■ **Stored data**:
■ ■ ■ ■ ■ ■ ■

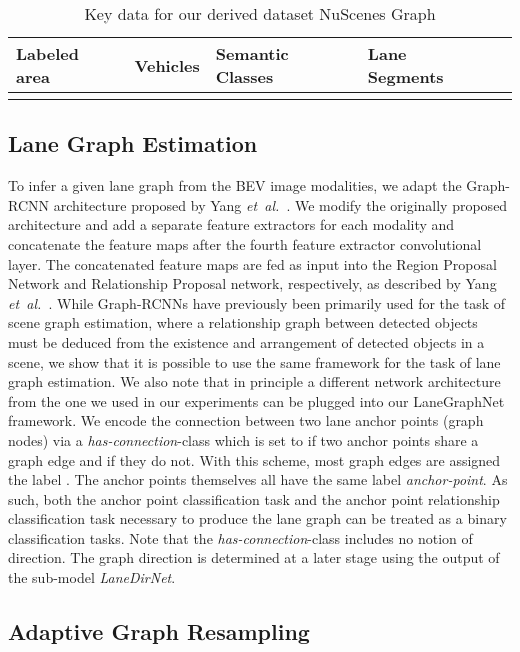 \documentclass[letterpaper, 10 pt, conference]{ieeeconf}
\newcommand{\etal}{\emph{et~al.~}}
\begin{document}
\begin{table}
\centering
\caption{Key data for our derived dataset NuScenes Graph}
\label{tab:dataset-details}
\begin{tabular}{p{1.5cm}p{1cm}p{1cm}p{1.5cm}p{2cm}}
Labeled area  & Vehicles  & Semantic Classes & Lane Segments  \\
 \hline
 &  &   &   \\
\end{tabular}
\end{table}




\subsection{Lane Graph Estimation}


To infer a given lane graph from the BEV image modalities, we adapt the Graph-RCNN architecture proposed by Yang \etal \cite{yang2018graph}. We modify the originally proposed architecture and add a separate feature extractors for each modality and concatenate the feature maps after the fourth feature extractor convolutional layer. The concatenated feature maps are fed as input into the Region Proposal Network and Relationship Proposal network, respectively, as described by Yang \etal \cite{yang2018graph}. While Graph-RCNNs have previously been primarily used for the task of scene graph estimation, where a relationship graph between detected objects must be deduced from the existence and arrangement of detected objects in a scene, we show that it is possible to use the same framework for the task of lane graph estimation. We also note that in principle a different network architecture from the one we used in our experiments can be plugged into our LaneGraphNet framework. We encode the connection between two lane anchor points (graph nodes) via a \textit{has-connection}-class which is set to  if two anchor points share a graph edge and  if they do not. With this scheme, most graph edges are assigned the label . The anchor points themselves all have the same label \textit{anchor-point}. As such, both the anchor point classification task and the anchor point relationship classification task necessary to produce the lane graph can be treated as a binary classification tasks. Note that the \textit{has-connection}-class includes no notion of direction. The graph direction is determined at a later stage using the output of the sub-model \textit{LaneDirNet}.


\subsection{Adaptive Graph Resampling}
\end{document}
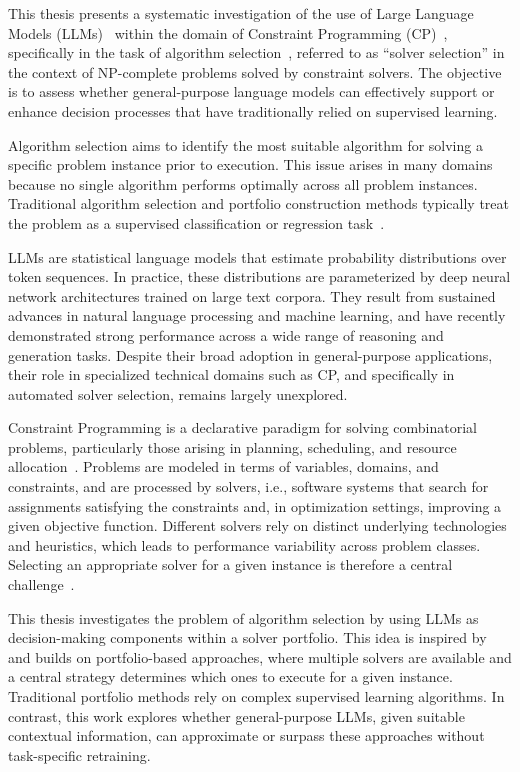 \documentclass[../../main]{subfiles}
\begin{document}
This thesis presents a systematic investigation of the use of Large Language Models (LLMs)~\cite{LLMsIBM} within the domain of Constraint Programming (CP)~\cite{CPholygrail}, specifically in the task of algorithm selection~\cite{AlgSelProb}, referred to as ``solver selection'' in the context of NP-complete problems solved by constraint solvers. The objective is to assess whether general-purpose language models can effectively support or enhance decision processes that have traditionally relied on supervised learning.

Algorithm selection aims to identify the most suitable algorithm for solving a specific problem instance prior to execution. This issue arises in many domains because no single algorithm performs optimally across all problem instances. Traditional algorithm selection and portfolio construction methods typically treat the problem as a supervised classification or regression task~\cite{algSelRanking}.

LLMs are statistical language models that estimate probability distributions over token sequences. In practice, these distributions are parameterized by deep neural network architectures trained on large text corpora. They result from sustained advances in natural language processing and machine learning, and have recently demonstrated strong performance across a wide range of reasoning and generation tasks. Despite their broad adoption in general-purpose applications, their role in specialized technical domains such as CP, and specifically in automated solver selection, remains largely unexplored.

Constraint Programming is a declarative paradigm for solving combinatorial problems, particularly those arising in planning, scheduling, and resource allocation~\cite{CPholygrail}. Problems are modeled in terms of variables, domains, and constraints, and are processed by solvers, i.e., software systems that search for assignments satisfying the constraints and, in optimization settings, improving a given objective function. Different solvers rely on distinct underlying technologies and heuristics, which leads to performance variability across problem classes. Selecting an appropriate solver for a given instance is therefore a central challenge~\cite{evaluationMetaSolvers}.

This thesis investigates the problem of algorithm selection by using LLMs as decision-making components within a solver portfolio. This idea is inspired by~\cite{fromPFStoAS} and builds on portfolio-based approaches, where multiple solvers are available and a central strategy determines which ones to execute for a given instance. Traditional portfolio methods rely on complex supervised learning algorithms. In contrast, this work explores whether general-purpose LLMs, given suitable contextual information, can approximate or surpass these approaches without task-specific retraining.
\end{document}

■ ■ ■ ■ ■ ■ ■

■ **Task to complete**:
For each line in the records that contains the word "tabular", make a copy.

■ **Task response**:
\begin{tabular}{p{1.5cm}p{1cm}p{1cm}p{1.5cm}p{2cm}}
\end{tabular}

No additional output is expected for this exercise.